§ Data supplied

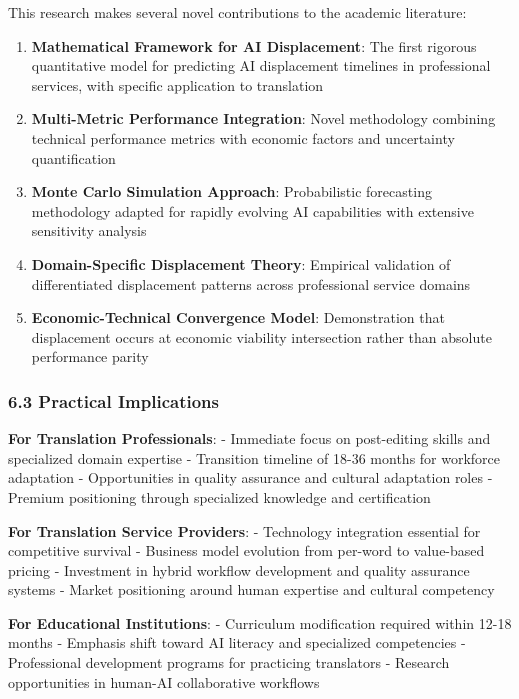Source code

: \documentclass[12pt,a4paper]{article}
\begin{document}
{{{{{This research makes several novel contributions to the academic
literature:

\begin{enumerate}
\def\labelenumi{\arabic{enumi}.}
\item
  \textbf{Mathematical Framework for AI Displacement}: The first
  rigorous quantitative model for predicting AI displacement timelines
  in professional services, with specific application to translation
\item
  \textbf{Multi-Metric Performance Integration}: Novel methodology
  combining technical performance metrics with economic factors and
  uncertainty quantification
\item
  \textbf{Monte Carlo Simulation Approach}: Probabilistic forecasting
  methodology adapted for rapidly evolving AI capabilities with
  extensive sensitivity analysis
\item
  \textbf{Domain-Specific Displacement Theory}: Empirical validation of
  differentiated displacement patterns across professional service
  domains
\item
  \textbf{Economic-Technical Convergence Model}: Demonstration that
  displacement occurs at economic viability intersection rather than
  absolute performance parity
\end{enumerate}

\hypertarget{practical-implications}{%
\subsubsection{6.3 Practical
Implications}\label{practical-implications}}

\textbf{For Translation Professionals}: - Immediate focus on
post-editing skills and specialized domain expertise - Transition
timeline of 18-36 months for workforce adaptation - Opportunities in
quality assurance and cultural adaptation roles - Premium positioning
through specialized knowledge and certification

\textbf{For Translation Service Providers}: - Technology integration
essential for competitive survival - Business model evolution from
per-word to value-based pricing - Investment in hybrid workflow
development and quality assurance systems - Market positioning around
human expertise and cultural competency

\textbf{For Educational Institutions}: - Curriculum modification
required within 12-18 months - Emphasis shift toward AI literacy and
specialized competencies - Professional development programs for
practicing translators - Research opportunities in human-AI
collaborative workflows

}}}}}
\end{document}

==

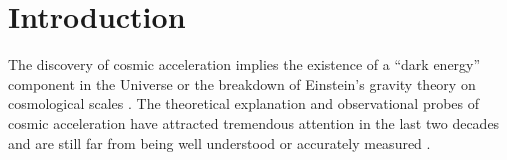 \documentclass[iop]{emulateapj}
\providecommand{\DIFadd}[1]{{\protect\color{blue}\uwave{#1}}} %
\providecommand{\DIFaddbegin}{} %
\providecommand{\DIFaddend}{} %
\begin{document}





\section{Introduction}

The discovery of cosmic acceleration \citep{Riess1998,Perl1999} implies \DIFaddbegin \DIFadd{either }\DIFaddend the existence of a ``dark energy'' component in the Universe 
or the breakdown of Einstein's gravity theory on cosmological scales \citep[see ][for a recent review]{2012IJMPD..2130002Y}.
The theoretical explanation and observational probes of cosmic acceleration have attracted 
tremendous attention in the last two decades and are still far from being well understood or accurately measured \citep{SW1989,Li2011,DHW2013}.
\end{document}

--

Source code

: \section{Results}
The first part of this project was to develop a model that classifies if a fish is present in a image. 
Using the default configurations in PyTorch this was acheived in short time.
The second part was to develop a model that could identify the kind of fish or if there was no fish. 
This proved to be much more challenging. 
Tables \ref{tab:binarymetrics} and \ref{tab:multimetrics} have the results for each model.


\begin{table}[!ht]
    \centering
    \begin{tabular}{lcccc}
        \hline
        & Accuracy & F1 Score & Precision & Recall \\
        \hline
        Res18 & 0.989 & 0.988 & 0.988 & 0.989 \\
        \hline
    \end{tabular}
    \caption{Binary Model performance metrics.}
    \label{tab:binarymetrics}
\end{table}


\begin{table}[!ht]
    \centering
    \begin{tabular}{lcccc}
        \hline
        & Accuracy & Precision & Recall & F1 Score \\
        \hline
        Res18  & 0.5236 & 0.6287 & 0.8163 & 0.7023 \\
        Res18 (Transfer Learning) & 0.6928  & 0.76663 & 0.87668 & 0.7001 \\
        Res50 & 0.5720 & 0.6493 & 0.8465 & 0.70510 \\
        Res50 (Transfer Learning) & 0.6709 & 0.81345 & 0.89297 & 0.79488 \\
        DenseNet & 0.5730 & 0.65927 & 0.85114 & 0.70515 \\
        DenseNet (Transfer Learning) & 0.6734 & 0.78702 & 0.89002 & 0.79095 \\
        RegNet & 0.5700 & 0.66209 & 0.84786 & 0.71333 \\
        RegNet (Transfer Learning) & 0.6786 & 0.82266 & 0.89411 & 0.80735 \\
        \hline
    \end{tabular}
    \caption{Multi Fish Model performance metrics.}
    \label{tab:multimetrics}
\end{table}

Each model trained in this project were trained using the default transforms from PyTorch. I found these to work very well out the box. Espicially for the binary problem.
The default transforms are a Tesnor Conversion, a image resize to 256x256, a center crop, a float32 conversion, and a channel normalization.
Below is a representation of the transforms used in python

§ Action item
Once the line with "- Technology integration" is found in the records above, print exactly that line and every line after it through the line with "human expertise and cultural competency".

§ Solved problem
\textbf{For Translation Service Providers}: - Technology integration
essential for competitive survival - Business model evolution from
per-word to value-based pricing - Investment in hybrid workflow
development and quality assurance systems - Market positioning around
human expertise and cultural competency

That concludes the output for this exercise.